__What you need to do__.
Find the word "포커스가" in the data. Return every line where it appears.

__Stored data entries__.

---

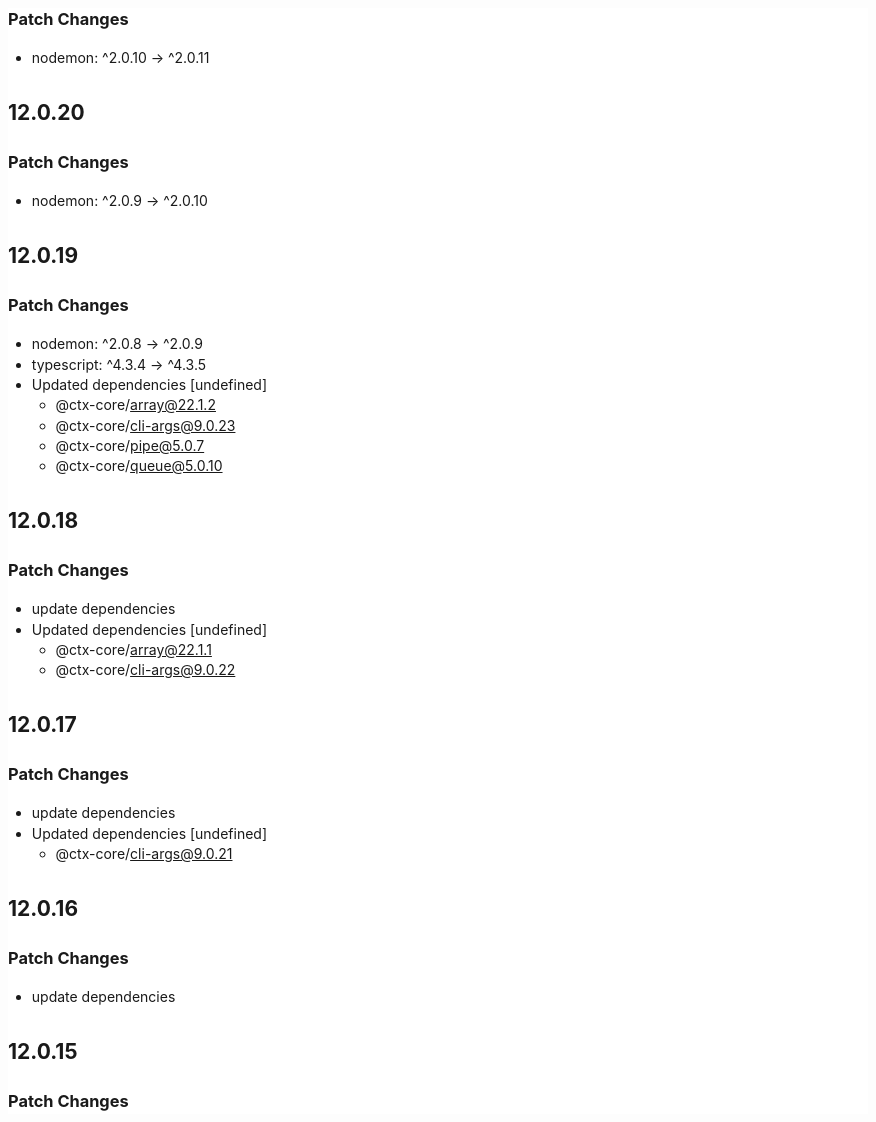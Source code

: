 ### Patch Changes

- nodemon: ^2.0.10 -> ^2.0.11

## 12.0.20

### Patch Changes

- nodemon: ^2.0.9 -> ^2.0.10

## 12.0.19

### Patch Changes

- nodemon: ^2.0.8 -> ^2.0.9
- typescript: ^4.3.4 -> ^4.3.5
- Updated dependencies [undefined]
  - @ctx-core/array@22.1.2
  - @ctx-core/cli-args@9.0.23
  - @ctx-core/pipe@5.0.7
  - @ctx-core/queue@5.0.10

## 12.0.18

### Patch Changes

- update dependencies
- Updated dependencies [undefined]
  - @ctx-core/array@22.1.1
  - @ctx-core/cli-args@9.0.22

## 12.0.17

### Patch Changes

- update dependencies
- Updated dependencies [undefined]
  - @ctx-core/cli-args@9.0.21

## 12.0.16

### Patch Changes

- update dependencies

## 12.0.15

### Patch Changes
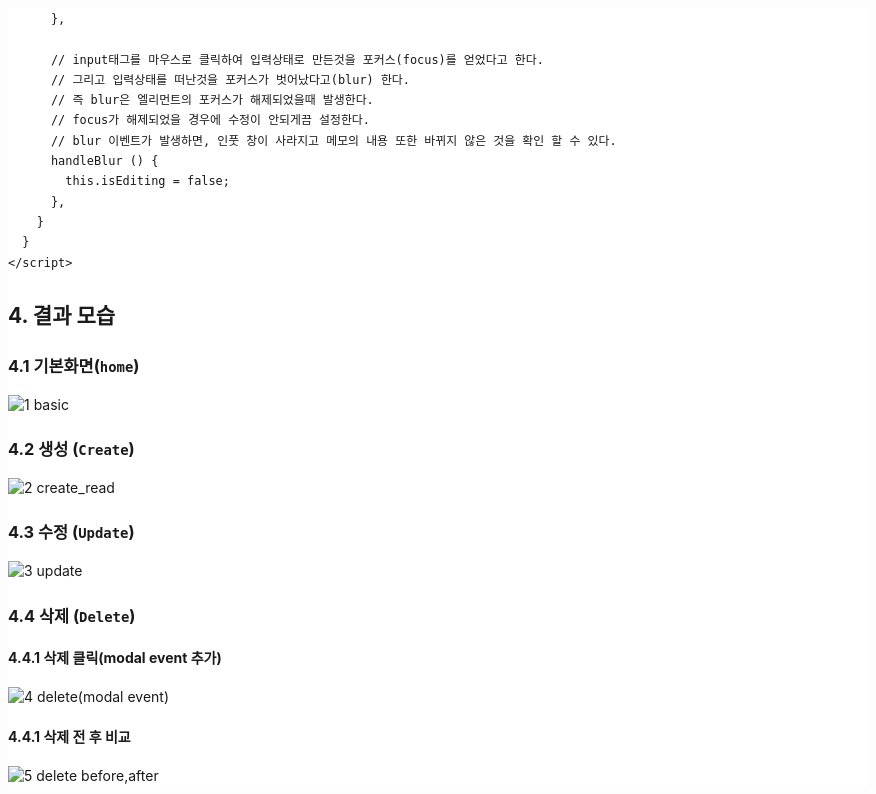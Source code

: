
 ```vue
      },
	
      // input태그를 마우스로 클릭하여 입력상태로 만든것을 포커스(focus)를 얻었다고 한다. 
      // 그리고 입력상태를 떠난것을 포커스가 벗어났다고(blur) 한다.
      // 즉 blur은 엘리먼트의 포커스가 해제되었을때 발생한다.
      // focus가 해제되었을 경우에 수정이 안되게끔 설정한다.
      // blur 이벤트가 발생하면, 인풋 창이 사라지고 메모의 내용 또한 바뀌지 않은 것을 확인 할 수 있다.
      handleBlur () {
        this.isEditing = false;
      },
    }
  }
</script>
```



## 4. 결과 모습

### 4.1  기본화면(`home`)

![1  basic](https://user-images.githubusercontent.com/50367487/70297894-2ae0dd80-1833-11ea-8024-77282aa51e58.PNG)



### 4.2 생성 (`Create`)

![2  create_read](https://user-images.githubusercontent.com/50367487/70297896-2b797400-1833-11ea-8141-2a3fa63d90ae.PNG)



### 4.3 수정 (`Update`)

![3  update](https://user-images.githubusercontent.com/50367487/70297898-2b797400-1833-11ea-9130-e351bec2cc4a.PNG)



### 4.4 삭제  (`Delete`)

#### 4.4.1 삭제 클릭(modal event 추가)

![4  delete(modal event)](https://user-images.githubusercontent.com/50367487/70298024-9cb92700-1833-11ea-88a4-46f4712bba23.PNG)

#### 4.4.1 삭제 전 후 비교

![5  delete before,after](https://user-images.githubusercontent.com/50367487/70298025-9cb92700-1833-11ea-8d7a-9f3563068b0c.PNG)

---

__The completed task__.
      // 그리고 입력상태를 떠난것을 포커스가 벗어났다고(blur) 한다.
      // 즉 blur은 엘리먼트의 포커스가 해제되었을때 발생한다.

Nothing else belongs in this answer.